> **GIVEN DATA**:
────────────────────────────────────────

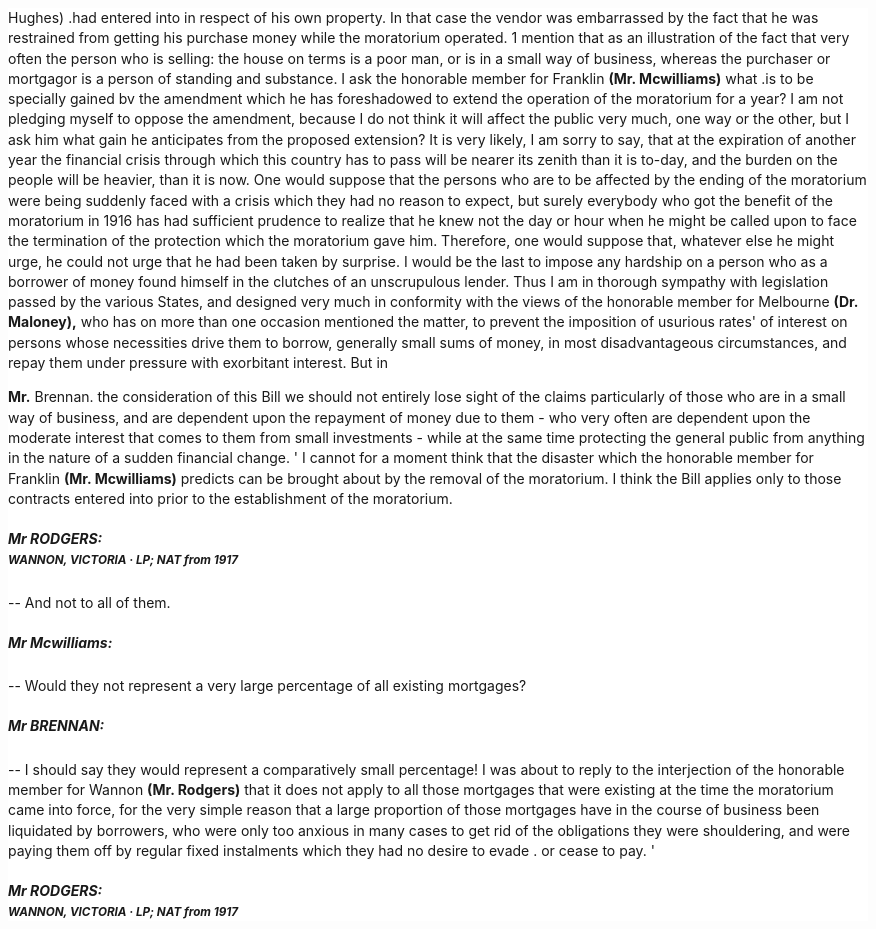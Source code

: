Hughes) .had entered into in respect of his own property. In that case the vendor was embarrassed by the fact that he was restrained from getting his purchase money while the moratorium operated. 1 mention that as an illustration of the fact that very often the person who is selling: the house on terms is a poor man, or is in a small way of business, whereas the purchaser or mortgagor is a person of standing and substance. I ask the honorable member for Franklin  **(Mr. Mcwilliams)**  what .is to be specially gained bv the amendment which he has foreshadowed to extend the operation of the moratorium for a year? I am not pledging myself to oppose the amendment, because I do not think it will affect the public very much, one way or the other, but I ask him what gain he anticipates from the proposed extension? It is very likely, I am sorry to say, that at the expiration of another year the financial crisis through which this country has to pass will be nearer its zenith than it is to-day, and the burden on the people will be heavier, than it is now. One would suppose that the persons who are to be affected by the ending of the moratorium were being suddenly faced with a crisis which they had no reason to expect, but surely everybody who got the benefit of the moratorium in 1916 has had sufficient prudence to realize that he knew not the day or hour when he might be called upon to face the termination of the protection which the moratorium gave him. Therefore, one would suppose that, whatever else he might urge, he could not urge that he had been taken by surprise. I would be the last to impose any hardship on a person who as a borrower of money found himself in the clutches of an unscrupulous lender. Thus I am in thorough sympathy with legislation passed by the various States, and designed very much in conformity with the views of the honorable member for Melbourne  **(Dr. Maloney),**  who has on more than one occasion mentioned the matter, to prevent the imposition of usurious rates' of  interest on persons whose necessities drive them to borrow, generally small sums of money, in most disadvantageous circumstances, and repay them under pressure with exorbitant interest. But in 


 **Mr.** Brennan. the consideration of this Bill we should not entirely lose sight of the claims particularly of those who are in a small way of business, and are dependent upon the repayment of money due to them - who very often are dependent upon the moderate interest that comes to them from small investments - while at the same time protecting the general public from anything in the nature of a sudden financial change. ' I cannot for a moment think that the disaster which the honorable member for Franklin  **(Mr. Mcwilliams)**  predicts can be brought about by the removal of the moratorium. I think the Bill applies only to those contracts entered into prior to the establishment of the moratorium. 

##### Mr RODGERS:<br><small class="text-muted">WANNON, VICTORIA &middot; LP; NAT from 1917</small>

-- And not to all of them. 

##### Mr Mcwilliams:

-- Would they not represent a very large percentage of all existing mortgages? 

##### Mr BRENNAN:

-- I should say they would represent a comparatively small percentage! I was about to reply to the interjection of the honorable member for Wannon  **(Mr. Rodgers)**  that it does not apply to all those mortgages that were existing at the time the moratorium came into force, for the very simple reason that a large proportion of those mortgages have in the course of business been liquidated by borrowers, who were only too anxious in many cases to get rid of the obligations they were shouldering, and were paying them off by regular fixed instalments which they had no desire to evade . or cease to pay. ' 

##### Mr RODGERS:<br><small class="text-muted">WANNON, VICTORIA &middot; LP; NAT from 1917</small>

────────────────────────────────────────

> **WHAT THIS TASK INVOLVES**: An exact copy of every line from the one containing "-- I should" through the last line of the entries is required; please add nothing.

> **THE COMPLETED TASK**:
-- I should say they would represent a comparatively small percentage! I was about to reply to the interjection of the honorable member for Wannon  **(Mr. Rodgers)**  that it does not apply to all those mortgages that were existing at the time the moratorium came into force, for the very simple reason that a large proportion of those mortgages have in the course of business been liquidated by borrowers, who were only too anxious in many cases to get rid of the obligations they were shouldering, and were paying them off by regular fixed instalments which they had no desire to evade . or cease to pay. ' 

##### Mr RODGERS:<br><small class="text-muted">WANNON, VICTORIA &middot; LP; NAT from 1917</small>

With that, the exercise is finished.